Sobre o admirável jeito Belle & Sebastian de ser, o poploader João Vitor Medeiros conversou com o tecladista Chris Geddes por telefone, entrevista essa que pode ser conferida aqui embaixo.

Na década de 90 talvez seja Belle & Sebastian a banda que mais se aproxime de simbolizar o que poderíamos chamar de espírito de banda independente, posto que os anos 80 é, indiscutivelmente, dos ingleses do The Smiths. Contudo, diferentemente da trupe liderada pelo excêntrico Morrissey – ativa apenas por um período de cinco anos -, os escoceses estão prestes a completar duas décadas tocando juntos, mesmo que ainda sejam, em grande parte do tempo, definidos pelos primeiros trabalhos.
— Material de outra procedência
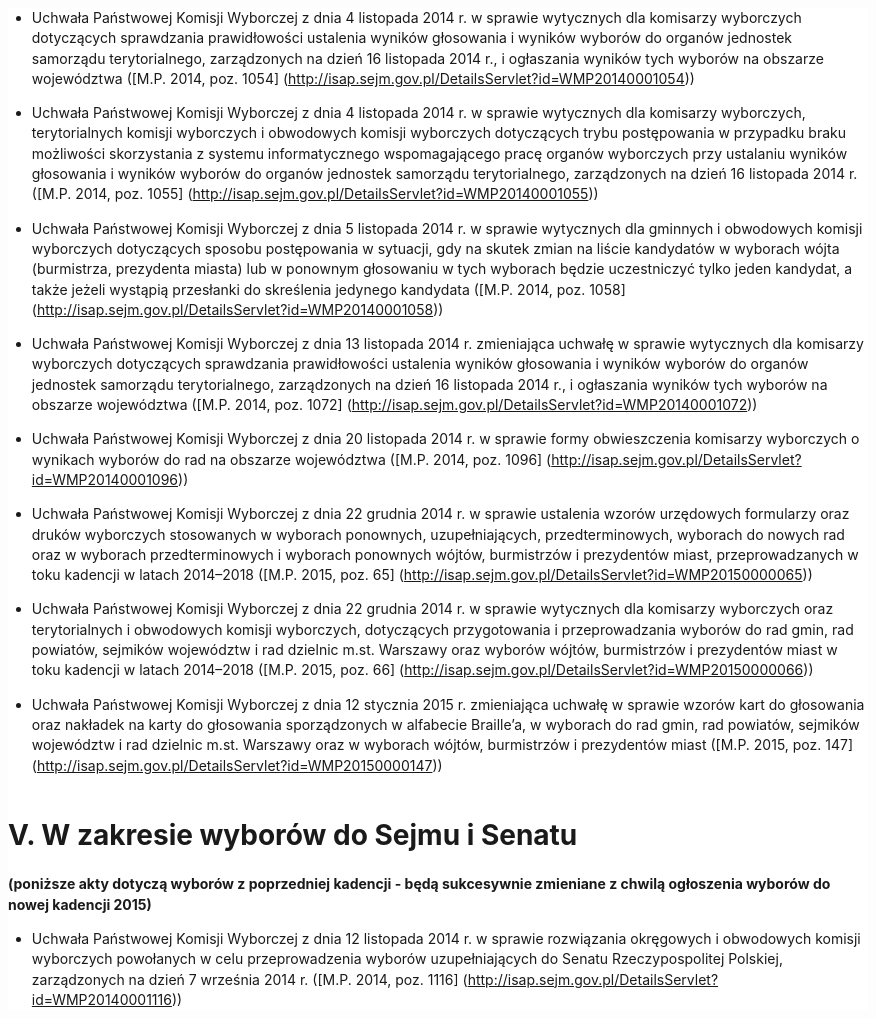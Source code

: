 * Uchwała Państwowej Komisji Wyborczej z dnia 4 listopada 2014 r. w sprawie wytycznych dla komisarzy wyborczych dotyczących sprawdzania prawidłowości ustalenia wyników głosowania i wyników wyborów do organów jednostek samorządu terytorialnego, zarządzonych na dzień 16 listopada 2014 r., i ogłaszania wyników tych wyborów na obszarze województwa ([M.P. 2014, poz. 1054] (http://isap.sejm.gov.pl/DetailsServlet?id=WMP20140001054))

* Uchwała Państwowej Komisji Wyborczej z dnia 4 listopada 2014 r. w sprawie wytycznych dla komisarzy wyborczych, terytorialnych komisji wyborczych i obwodowych komisji wyborczych dotyczących trybu postępowania w przypadku braku możliwości skorzystania z systemu informatycznego wspomagającego pracę organów wyborczych przy ustalaniu wyników głosowania i wyników wyborów do organów jednostek samorządu terytorialnego, zarządzonych na dzień 16 listopada 2014 r. ([M.P. 2014, poz. 1055] (http://isap.sejm.gov.pl/DetailsServlet?id=WMP20140001055))

* Uchwała Państwowej Komisji Wyborczej z dnia 5 listopada 2014 r. w sprawie wytycznych dla gminnych i obwodowych komisji wyborczych dotyczących sposobu postępowania w sytuacji, gdy na skutek zmian na liście kandydatów w wyborach wójta (burmistrza, prezydenta miasta) lub w ponownym głosowaniu w tych wyborach będzie uczestniczyć tylko jeden kandydat, a także jeżeli wystąpią przesłanki do skreślenia jedynego kandydata ([M.P. 2014, poz. 1058] (http://isap.sejm.gov.pl/DetailsServlet?id=WMP20140001058))

* Uchwała Państwowej Komisji Wyborczej z dnia 13 listopada 2014 r. zmieniająca uchwałę w sprawie wytycznych dla komisarzy wyborczych dotyczących sprawdzania prawidłowości ustalenia wyników głosowania i wyników wyborów do organów jednostek samorządu terytorialnego, zarządzonych na dzień 16 listopada 2014 r., i ogłaszania wyników tych wyborów na obszarze województwa ([M.P. 2014, poz. 1072] (http://isap.sejm.gov.pl/DetailsServlet?id=WMP20140001072))

* Uchwała Państwowej Komisji Wyborczej z dnia 20 listopada 2014 r. w sprawie formy obwieszczenia komisarzy wyborczych o wynikach wyborów do rad na obszarze województwa ([M.P. 2014, poz. 1096] (http://isap.sejm.gov.pl/DetailsServlet?id=WMP20140001096))

* Uchwała Państwowej Komisji Wyborczej z dnia 22 grudnia 2014 r. w sprawie ustalenia wzorów urzędowych formularzy oraz druków wyborczych stosowanych w wyborach ponownych, uzupełniających, przedterminowych, wyborach do nowych rad oraz w wyborach przedterminowych i wyborach ponownych wójtów, burmistrzów i prezydentów miast, przeprowadzanych w toku kadencji w latach 2014–2018 ([M.P. 2015, poz. 65] (http://isap.sejm.gov.pl/DetailsServlet?id=WMP20150000065))

* Uchwała Państwowej Komisji Wyborczej z dnia 22 grudnia 2014 r. w sprawie wytycznych dla komisarzy wyborczych oraz terytorialnych i obwodowych komisji wyborczych, dotyczących przygotowania i przeprowadzania wyborów do rad gmin, rad powiatów, sejmików województw i rad dzielnic m.st. Warszawy oraz wyborów wójtów, burmistrzów i prezydentów miast w toku kadencji w latach 2014–2018 ([M.P. 2015, poz. 66] (http://isap.sejm.gov.pl/DetailsServlet?id=WMP20150000066))

* Uchwała Państwowej Komisji Wyborczej z dnia 12 stycznia 2015 r. zmieniająca uchwałę w sprawie wzorów kart do głosowania oraz nakładek na karty do głosowania sporządzonych w alfabecie Braille’a, w wyborach do rad gmin, rad powiatów, sejmików województw i rad dzielnic m.st. Warszawy oraz w wyborach wójtów, burmistrzów i prezydentów miast ([M.P. 2015, poz. 147] (http://isap.sejm.gov.pl/DetailsServlet?id=WMP20150000147))

# V. W zakresie wyborów do Sejmu i Senatu
**(poniższe akty dotyczą wyborów z poprzedniej kadencji - będą sukcesywnie zmieniane z chwilą ogłoszenia wyborów do nowej kadencji 2015)**

* Uchwała Państwowej Komisji Wyborczej z dnia 12 listopada 2014 r. w sprawie rozwiązania okręgowych i obwodowych komisji wyborczych powołanych w celu przeprowadzenia wyborów uzupełniających do Senatu Rzeczypospolitej Polskiej, zarządzonych na dzień 7 września 2014 r. ([M.P. 2014, poz. 1116] (http://isap.sejm.gov.pl/DetailsServlet?id=WMP20140001116))
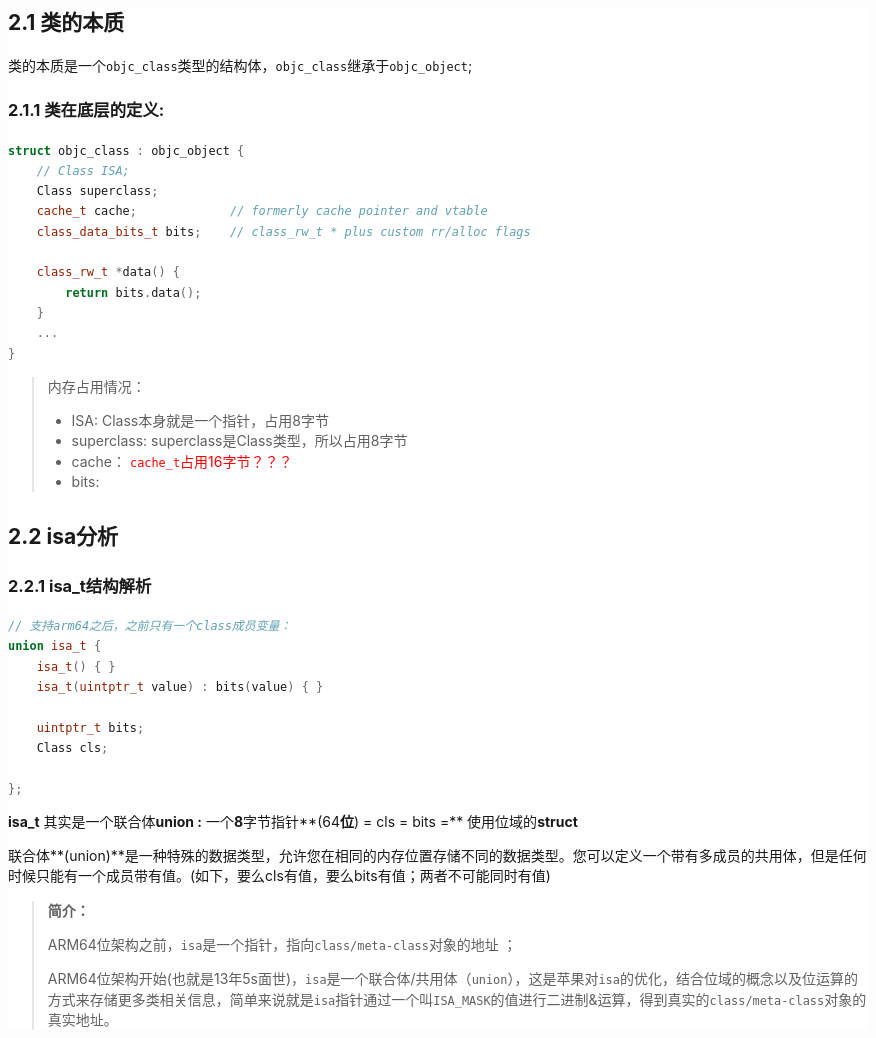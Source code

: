 ## 2.1 类的本质

类的本质是一个`objc_class`类型的结构体，`objc_class`继承于`objc_object`;

### 2.1.1 类在底层的定义:

```cpp
struct objc_class : objc_object {
    // Class ISA;
    Class superclass;
    cache_t cache;             // formerly cache pointer and vtable
    class_data_bits_t bits;    // class_rw_t * plus custom rr/alloc flags
    
    class_rw_t *data() { 
        return bits.data();
    }
    ...
}

```

> 内存占用情况：
>
> *  ISA: Class本身就是一个指针，占用8字节
> *  superclass: superclass是Class类型，所以占用8字节
> *  cache： <font color=red>`cache_t`占用16字节？？？</font>
> *  bits:

## 2.2 isa分析

### 2.2.1 isa_t结构解析

```cpp
// 支持arm64之后，之前只有一个class成员变量：
union isa_t {
    isa_t() { }
    isa_t(uintptr_t value) : bits(value) { }

    uintptr_t bits;
    Class cls;
  
};
```

**isa_t** 其实是一个联合体**union :** 一个**8**字节指针**(64**位**) = cls = bits =** 使用位域的**struct** 

联合体**(union)**是一种特殊的数据类型，允许您在相同的内存位置存储不同的数据类型。您可以定义一个带有多成员的共用体，但是任何时候只能有一个成员带有值。(如下，要么cls有值，要么bits有值；两者不可能同时有值)

> **简介：**
>
> ARM64位架构之前，`isa`是一个指针，指向`class/meta-class`对象的地址 ；
>
> ARM64位架构开始(也就是13年5s面世)，`isa`是一个联合体/共用体（`union`），这是苹果对`isa`的优化，结合位域的概念以及位运算的方式来存储更多类相关信息，简单来说就是`isa`指针通过一个叫`ISA_MASK`的值进行二进制&运算，得到真实的`class/meta-class`对象的真实地址。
Isso, contudo, não é algo que incomode a banda. Sobre isso, mais o disco mais recente, o show no Brasil e até política, Chris Geddes disse o seguinte:

Sobre o novo disco do Belle & Sebastian, experimentar com música eletrônica não é algo novo pra vocês, mas nesse disco algumas canções foram talhadas especialmente para a pista de dança. Foi uma coisa natural ou foi algo calculado?

 Acho que foi uma coisa bem natural. Nós usamos a música eletrônica antes, eu acho que voltando bastante no tempo. Até no “Tigermilk” já tinham indícios de música eletrônica e no “[The Boy with the] Arab Strap” nós adicionamos muitos sintetizadores e baterias eletrônicas. No último disco nós usamos os mesmos elementos, mas, com o jeito que o disco foi feito, talvez não tenhamos dado tanta ênfase a esse tipo de coisa. Senti que foi muito natural, que foi guiado pela própria composição das músicas, a canção simplesmente sugeria aquele tipo de abordagem. Nós temos seguido esse caminho por nós mesmos. Eu tenho tocado mais sintetizadores do que piano, por exemplo.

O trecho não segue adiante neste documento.